(The following story by Scott Deveau appeared on the Financial Post website on March 25, 2010.)
OTTAWA — With the economy back on track, it’s high time investors become bullish on Canada’s transportation sector, according to National Bank Financial.
“What we know is that trains, trucks and planes are witnessing a recovery in volumes and very early signs of pricing improvements,” said David Newman, the bank’s transport analyst. “It’s time to climb aboard and enjoy the ride especially given the efforts of these companies -all of these companies -in cutting costs.”
Even the most pessimistic in the sector are starting to talk about a year of growth.
Canadian Pacific Railway Ltd., long cautious about a possible pullback, has acknowledged its customers are starting to express optimism about 2010.
“We still see a lot of uncertainty out there,” said Kathryn McQuade, CP chief financial officer. “[But ] it’s the first time in the last couple of weeks that we really started seeing a little more optimism.”
By contrast, Canadian National Railway Co. has been much more rosy since its volumes started to improve in recent months. While the railway said business has been “lumpy” as shipments return, it still expects to see a significantly stronger 2010 than last year.
“It is clearly a good start to the year, but we’ll have to see how it evolves,” said Luc Jobin, CN chief financial officer. “The good news is the revenue side of the equation is showing healthy signs of a gradual recovery.”
Volumes are improving at such a rate that JP Morgan upgraded its earnings estimates for all North American rails last week, including those of CN and CP.

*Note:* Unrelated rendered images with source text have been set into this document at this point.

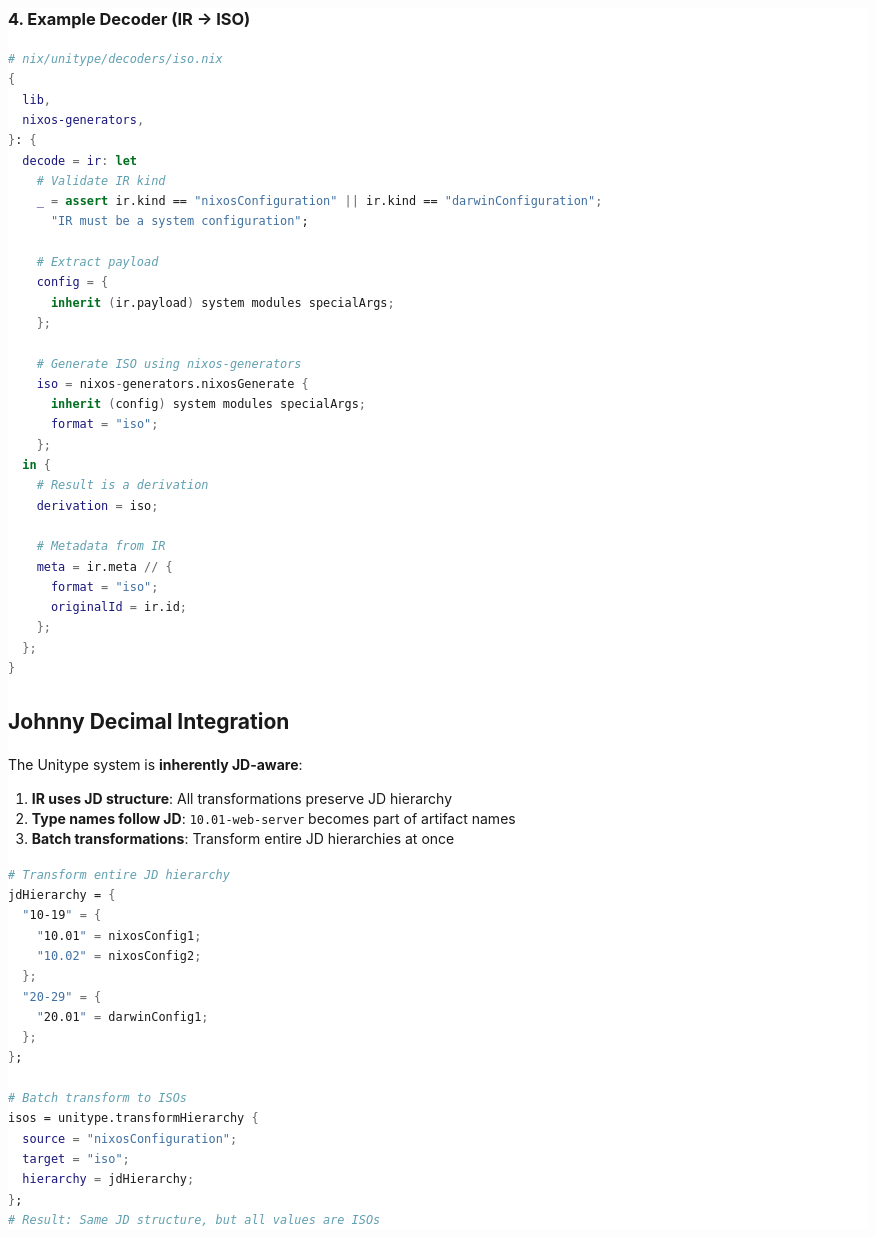 ### 4. Example Decoder (IR → ISO)

```nix
# nix/unitype/decoders/iso.nix
{
  lib,
  nixos-generators,
}: {
  decode = ir: let
    # Validate IR kind
    _ = assert ir.kind == "nixosConfiguration" || ir.kind == "darwinConfiguration";
      "IR must be a system configuration";

    # Extract payload
    config = {
      inherit (ir.payload) system modules specialArgs;
    };

    # Generate ISO using nixos-generators
    iso = nixos-generators.nixosGenerate {
      inherit (config) system modules specialArgs;
      format = "iso";
    };
  in {
    # Result is a derivation
    derivation = iso;

    # Metadata from IR
    meta = ir.meta // {
      format = "iso";
      originalId = ir.id;
    };
  };
}
```

## Johnny Decimal Integration

The Unitype system is **inherently JD-aware**:

1. **IR uses JD structure**: All transformations preserve JD hierarchy
2. **Type names follow JD**: `10.01-web-server` becomes part of artifact names
3. **Batch transformations**: Transform entire JD hierarchies at once

```nix
# Transform entire JD hierarchy
jdHierarchy = {
  "10-19" = {
    "10.01" = nixosConfig1;
    "10.02" = nixosConfig2;
  };
  "20-29" = {
    "20.01" = darwinConfig1;
  };
};

# Batch transform to ISOs
isos = unitype.transformHierarchy {
  source = "nixosConfiguration";
  target = "iso";
  hierarchy = jdHierarchy;
};
# Result: Same JD structure, but all values are ISOs
```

Canadian railways have also managed well through the recession by offsetting drastic drops in shipments with aggressive cost cuts.
Canadian airlines have managed to do the same, but are now starting to see both passengers and prices return as well.
Air Canada set a goal to improve its balance sheets by $500-million by the end of 2011 through various cost and revenue initiatives. To date, the carrier has managed to improve its books by $256-million. But Michael Rousseau, chief financial officer, said it won’t stop once the $500-million mark is reached.
Air Canada still has about a 30% cost disadvantage to WestJet Airlines Ltd., which is why most on the Street still prefer WestJet.
The Calgary carrier has also plotted an aggressive expansion that includes partnering with other international carriers to help fill its planes.
Jazz Air Income Fund, the regional affiliate of Air Canada, has also focused its attention on growth this year. Roughly 99% of Jazz’s revenue is derived from its capacity purchase agreement with Air Canada, whereby the main line purchases almost all of its seats and sells them back onto the market.
Joseph Randell, Jazz chief executive, said there are no restrictions in the CPA to limit his carrier from partnering with another carrier to charter flights.
To that end, Jazz has been in talks with players like Direct Save Holidays, a packaged-tour operator expected to launch this November in Canada.
Jazz is also interested in possibly taking an equity stake in another regional player, perhaps in Asia or Latin America, Mr. Randell said.
Regardless, he noted, Jazz should continue to appeal to investors because it is one of the only carriers in the world to offer a distribution -60¢ a unit annually -something he said would likely remain in place even if the company decides to convert to a corporation later this year.